= Tsing Yi Concern Group =

Tsing Yi Concern Group (TYCG) is a pressure group formed in 1983 by a group of social workers to promote grassroots participation in local affairs in Tsing Yi.

It opposed the Mobil Oil depot storing flammable petroleum products and liquefied petro-gas which would cause chemical pollutions to the residential areas in Tsing Yi, notably the Mayfair Garden which was only fifty metres away from the depot.
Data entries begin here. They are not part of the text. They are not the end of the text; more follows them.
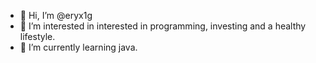- 👋 Hi, I’m @eryx1g
- 👀 I’m interested in interested in programming, investing and a healthy lifestyle.
- 🌱 I’m currently learning java.
 <!---
- 💞️ I’m looking to collaborate on ...
- 📫 How to reach me ...

<!---
eryx1g/eryx1g is a ✨ special ✨ repository because its `README.md` (this file) appears on your GitHub profile.
You can click the Preview link to take a look at your changes.
--->
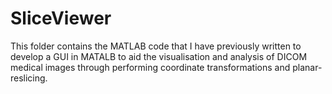 # SliceViewer
This folder contains the MATLAB code that I have previously written to develop a
GUI in MATALB to aid the visualisation and analysis of DICOM medical images through performing coordinate transformations and planar-reslicing.

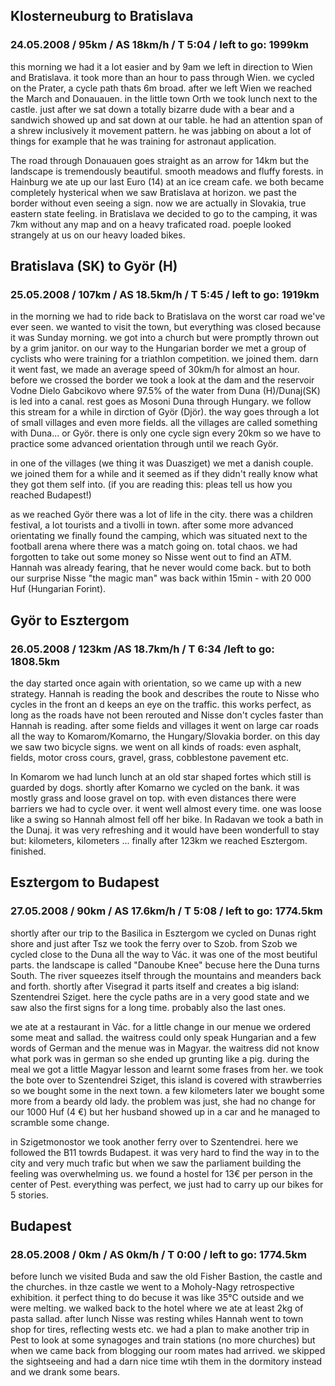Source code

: ## Klosterneuburg to Bratislava
  
### 24.05.2008 / 95km / AS 18km/h / T 5:04 / left to go: 1999km

this morning we had it a lot easier and by 9am we left in direction to Wien and Bratislava. it took more than an hour to pass through Wien. we cycled on the Prater, a cycle path thats 6m broad. after we left Wien we reached the March and Donauauen. in the little town Orth we took lunch next to the castle. just after we sat down a totally bizarre dude with a bear and a sandwich showed up and sat down at our table. he had an attention span of a shrew inclusively it movement pattern. he was jabbing on about a lot of things for example that he was training for astronaut application.

The road through Donauauen goes straight as an arrow for 14km but the landscape is tremendously beautiful. smooth meadows and fluffy forests. in Hainburg we ate up our last Euro (14) at an ice cream cafe. we both became completely hysterical when we saw Bratislava  at horizon.  we  past the border without even seeing a sign. now we are actually in Slovakia, true eastern state feeling. in Bratislava we decided to go to the camping, it was 7km without any map and on a heavy traficated road. poeple  looked strangely at us on our heavy loaded bikes.

## Bratislava (SK) to Györ (H)
  
### 25.05.2008 / 107km / AS 18.5km/h / T 5:45 / left to go: 1919km

in the morning we had to ride back to Bratislava on the worst car road we've ever seen. we wanted to visit the town, but everything was closed because it was Sunday morning. we got into a church but were promptly thrown out  by a grim janitor. on our way to the Hungarian border we met a group of cyclists who were training for a triathlon competition. we joined them. darn it went fast, we made an average speed of 30km/h for almost an hour. before we crossed the border we took a look at the dam and the reservoir Vodne Dielo Gabcikovo where 97.5% of the water from Duna (H)/Dunaj(SK) is led into a canal. rest goes as Mosoni Duna through Hungary. we follow this stream for a while in dirction of Györ (Djör). the way goes through a lot of small villages and even more fields. all the villages are called something with Duna... or Györ. there is only one cycle sign every 20km so we have to practice some advanced orientation through until we reach Györ.

in one of the villages (we thing it was Duasziget) we met a danish couple. we joined them for a while  and it seemed as if they didn't really know what they got them self into. (if you are reading this: pleas tell us how you reached Budapest!)

as we reached Györ there was a lot of life in the city. there was a children festival, a lot tourists and a tivolli in town. after some more advanced orientating we finally found the camping, which was situated next to the football arena where there was a match going on. total chaos. we had forgotten to take out some money so Nisse went out to find an ATM. Hannah was already fearing, that he never would come back. but to both our surprise Nisse "the magic man" was back within 15min - with 20 000 Huf (Hungarian Forint).

## Györ to Esztergom
  
### 26.05.2008 / 123km /AS 18.7km/h / T 6:34 /left to go: 1808.5km

the day started once again with orientation, so we came up with a new strategy. Hannah is reading the book and describes the route to Nisse who cycles in the front an d keeps an eye on the traffic. this works perfect, as long as the roads have not been rerouted and Nisse don't cycles faster than Hannah is reading. after some fields and villages it went on large car roads all the way to Komarom/Komarno, the Hungary/Slovakia border. on this day we saw two bicycle signs. we went on all kinds of roads: even asphalt, fields, motor cross cours, gravel, grass, cobblestone pavement etc.

In Komarom we had lunch lunch at an old star shaped fortes which still is guarded by dogs. shortly after Komarno we cycled on the bank. it was mostly grass and loose gravel on top. with even distances there were barriers we had to cycle over. it went well almost every time. one was loose like a swing so Hannah almost fell off her bike. In Radavan we took a bath in the Dunaj. it was very refreshing and it would have been wonderfull to stay but: kilometers, kilometers ... finally after 123km we reached Esztergom. finished.

## Esztergom to Budapest
  
### 27.05.2008 / 90km / AS 17.6km/h / T 5:08 / left to go: 1774.5km 

shortly after our trip to the Basilica in Esztergom we cycled on Dunas right shore and just after Tsz we took the ferry over to Szob. from Szob we cycled close to the Duna all the way to Vác. it was one of the most beutiful parts. the landscape is called "Danoube Knee" becuse here the Duna turns South. The river squeezes itself through the mountains and meanders back and forth. shortly after Visegrad it parts itself and creates a big island: Szentendrei Sziget. here the cycle paths are in a very good state and we saw also the first signs for a long time. probably also the last ones.

we ate at a restaurant in Vác. for a little change in our menue we ordered some meat and sallad. the waitress could only speak Hungarian and a few words of German and the menue was in Magyar. the waitress did not know what pork was in german so she ended up grunting like a pig. during the meal we got a little Magyar lesson and learnt some frases from her. we took the bote over to Szentendrei Sziget, this island is covered with strawberries so we bought some in the next town. a few kilometers later we bought some more from a beardy old lady. the problem was just, she had no change for our 1000 Huf (4 €) but her husband showed up in a car and he managed to scramble some change.

in Szigetmonostor we took another ferry over to Szentendrei. here we followed the B11 towrds Budapest. it was very hard to find the way in to the city and very much trafic but when we saw the parliament building the feeling was overwhelming us. we found a hostel for 13€ per person in the center of Pest. everything was perfect, we just had to carry up our bikes for 5 stories.

## Budapest
  
### 28.05.2008 / 0km / AS 0km/h / T 0:00 / left to go: 1774.5km

before lunch we visited Buda and saw the old Fisher Bastion, the castle and the churches. in thze castle we went to a Moholy-Nagy retrospective exhibition. it perfect thing to do becuse it was like 35°C outside and we were melting. we walked back to the hotel where we ate at least 2kg of pasta sallad. after lunch Nisse was resting whiles Hannah went to town shop for tires, reflecting wests etc. we had a plan to make another trip in Pest to look at some synagoges and train stations (no more churches) but when we came back from blogging our room mates had arrived. we skipped the sightseeing and had a darn nice time wtih them in the dormitory instead and we drank some bears.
The leakage of the confidential Hazard Potential Consultancy Report in late 1983 helped the TYCG to mobilise residents for relocation and reduction of hazardous industries in Tsing Yi.

The group also actively participated in the Kwai Chung and Tsing Yi District Board, which led to split of membership between the Tsing Yi Concern Group and the Tsing Yi Action Group which was formed by the defected TYCG members.

In 1989, it became one of the affiliated member of the Hong Kong Alliance in Support of Patriotic Democratic Movements of China in support of the Tiananmen Square protests of 1989. It became increasingly pro-Beijing in 2000s, especially after members of the Group quit their affiliated pro-democracy parties, while some joined Beijing-friendly group Kwai Tsing Community Force.

The final District Councillor affiliated with the TYCG, Simon Chan from Tsing Yi Estate, was defeated in 2019.